この男性は長年、千歳市内で飲食店を営む。新型コロナの影響で売り上げが前年同月比20%以上減少した個人事業主は、業種や休業要請の有無にかかわらず一律30万円を給付する千歳市の独自経済支援「市内事業者緊急給付金」を知り、市に問い合わせたところ、「市外在住者は対象外」との説明を受けたという。
男性は「千歳で商売を始めて18年。食材も酒も千歳市内で仕入れ、お客さんも店の大家さんも千歳の関係者なのに」と地元への貢献を強調し不満をあらわにする。「自分のように市外から千歳市に通って商売している人は少なくない」と指摘。「昔から千歳と恵庭は市民が行き来する一つの経済圏。何とかならないものか」と男性は訴える。
千歳市の経済支援策は事業主が市内に居住し、市内で事業を営むことが支給の要件。個人事業主から2000件の申請を想定する。
千歳市の担当者は「迅速な支給が求められる中での制度設計だった」と説明しつつ、「市内で商売をされている市外居住者の実態は把握できない」と話す。「今回は難しいが、今後、検討する必要がある」との考えを示した。

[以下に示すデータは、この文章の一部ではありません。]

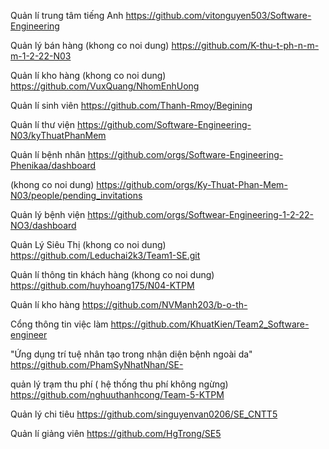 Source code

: Quản lí trung tâm tiếng Anh	https://github.com/vitonguyen503/Software-Engineering
	
Quản lý bán hàng (khong co noi dung)	https://github.com/K-thu-t-ph-n-m-m-1-2-22-N03

Quản lí kho hàng (khong co noi dung)	https://github.com/VuxQuang/NhomEnhUong
	
Quản lí sinh viên	https://github.com/Thanh-Rmoy/Begining
	
Quản lí thư viện 	https://github.com/Software-Engineering-N03/kyThuatPhanMem
	
Quản lí bệnh nhân	https://github.com/orgs/Software-Engineering-Phenikaa/dashboard
	
	
(khong co noi dung) https://github.com/orgs/Ky-Thuat-Phan-Mem-N03/people/pending_invitations
	
Quản lý bệnh viện	https://github.com/orgs/Softwear-Engineering-1-2-22-NO3/dashboard
	
Quản Lý Siêu Thị (khong co noi dung)	https://github.com/Leduchai2k3/Team1-SE.git
	
Quản lí thông tin khách hàng (khong co noi dung)	https://github.com/huyhoang175/N04-KTPM
	
Quản lí kho hàng 	https://github.com/NVManh203/b-o-th-
	
Cổng thông tin việc làm	https://github.com/KhuatKien/Team2_Software-engineer
	
"Ứng dụng trí tuệ nhân tạo trong 
nhận diện bệnh ngoài da"	https://github.com/PhamSyNhatNhan/SE-
	
quản lý trạm thu phí ( hệ thống thu phí không ngừng)	https://github.com/nghuuthanhcong/Team-5-KTPM
	
Quản lý chi tiêu	https://github.com/singuyenvan0206/SE_CNTT5
	
Quản lí giảng viên	https://github.com/HgTrong/SE5
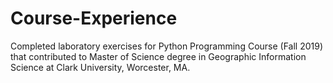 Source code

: # Course-Experience
Completed laboratory exercises for Python Programming Course (Fall 2019) 
that contributed to Master of Science degree in Geographic Information Science at Clark University, Worcester, MA.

恵庭市の新型コロナに対応した独自経済対策「小規模事業者営業緊急支援金」は、売り上げが前年同月に比べ10%以上減少している小規模事業者に一律3万円を支給する。支援の要件は、恵庭市内で事業を営んでいれば、事業主の居住地は問わない。300件の申請を想定しているが、この男性の場合は恵庭市内の支援からも除外されるという。